/ domingo 1 de mayo de 2022

El cumpleaños del perro | El tiempo y el cine

En el cine el tiempo no existe; se crea, se manipula. En la vida real no. Es lo contrario a Dorian Grey: Bogart no envejece ya más, ni Chaplin, ni Brando, ni Armendáriz, ni las dos Hepburn (Katherine y Audrey), porque el cine es la manera humana de la eternidad.

Vivimos en “largo plano secuencia”. Sin cortes, ni edición. Eso, tal vez, sea materia para el recuerdo, la memoria que es una especie de montaje metafísico.

¿A qué sabe el tiempo? Lo probamos a diario e ignoramos su sabor. El tiempo es carne de años, úlceras de planes, abstracción que se convierte en arrugas.

Mirar las cosas como suceden, sin quitarles siquiera una coma, es la manera en que el tiempo va escribiendo la vida. Las olas del mar son ecos de un mundo que nos contempla, Nos comunica que nada es eterno. Sólo el mar...

El poeta cubano Eliseo Diego escribió: "no poseyendo más / entre cielo y tierra que / mi memoria, que este tiempo; / decido hacer mi testamento. / Es este: / les dejo / el tiempo, todo el tiempo".

El tiempo es un testamento de pérdidas y ganancias. Herederos irremediables, (mal) gastamos el tiempo en vivir. ¿Es el vivir el enorme paréntesis de la muerte?

Abrir los ojos es el mayor homenaje de vida que alguien nos hace. Regresamos a la imagen, a la idea de la existencia. El ojo, aleph, mago de la luz, dicta la vida, matemático de las formas. El ojo abre y cierra universos, impide y multiplica la belleza. Aunque Buñuel, en el 29, cogió una navaja no para cortar sino para desgarrar la mirada en una mirada interior porque Buñuel es el ojo cortado, el cine en el cuerpo, la pantalla de piel.

Buñuel es belleza maldita, pudor de diablos, detritus vital. Las imágenes buñuelianas irritan, vivifican, hacen temblar la uva de vinos castos.

Para ver el cine de Buñuel no basta mirar: hay que padecer. La cámara se mueve y acá, el espectador, sufre de humanismo. Buñuel es hombre y artista; aún más: comprende al hombre porque es artista.

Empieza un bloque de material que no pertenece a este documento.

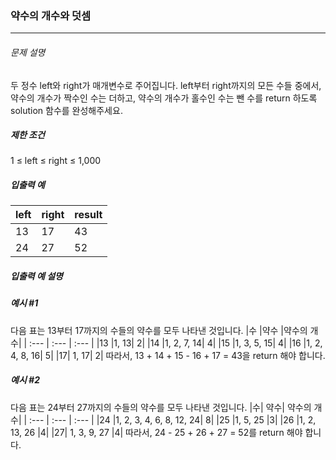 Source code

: ### 약수의 개수와 덧셈
***

###### 문제 설명

두 정수 left와 right가 매개변수로 주어집니다. left부터 right까지의 모든 수들 중에서, 약수의 개수가 짝수인 수는 더하고, 약수의 개수가 홀수인 수는 뺀 수를 return 하도록 solution 함수를 완성해주세요.

##### 제한 조건

1 ≤ left ≤ right ≤ 1,000

##### 입출력 예

|left|	right	|result|
| :--- | :--- | :--- |
|13	|17	|43|
|24	|27|	52|

##### 입출력 예 설명
##### 예시 #1
다음 표는 13부터 17까지의 수들의 약수를 모두 나타낸 것입니다.
|수	|약수	|약수의 개수|
| :--- | :--- | :--- |
|13	|1, 13|	2|
|14	|1, 2, 7, 14|	4|
|15	|1, 3, 5, 15|	4|
|16	|1, 2, 4, 8, 16|	5|
|17|	1, 17|	2|
따라서, 13 + 14 + 15 - 16 + 17 = 43을 return 해야 합니다.

##### 예시 #2
다음 표는 24부터 27까지의 수들의 약수를 모두 나타낸 것입니다.
|수|	약수|	약수의 개수|
| :--- | :--- | :--- |
|24	|1, 2, 3, 4, 6, 8, 12, 24|	8|
|25	|1, 5, 25	|3|
|26	|1, 2, 13, 26	|4|
|27|	1, 3, 9, 27	|4|
따라서, 24 - 25 + 26 + 27 = 52를 return 해야 합니다.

Buñuel es miedo y placer, encuentro y desencuentro.

El cine de Buñuel de tantas sombras está saturado de luz. Luz engañosa: silencio y batahola, espacio y sueño.

El mayor misterio del cine de Buñuel es el desdoblamiento, la clonación del interior del ser.

Un filme buñueliano es la contestación al dolor de sabernos finitos, intrascendentes después de todo.

Buñuel confirma a Eros en su prisión de aire metálico. El cine de Buñuel es pasión, daga en la yugular de la moral, ácido en la piel de la hipocresía.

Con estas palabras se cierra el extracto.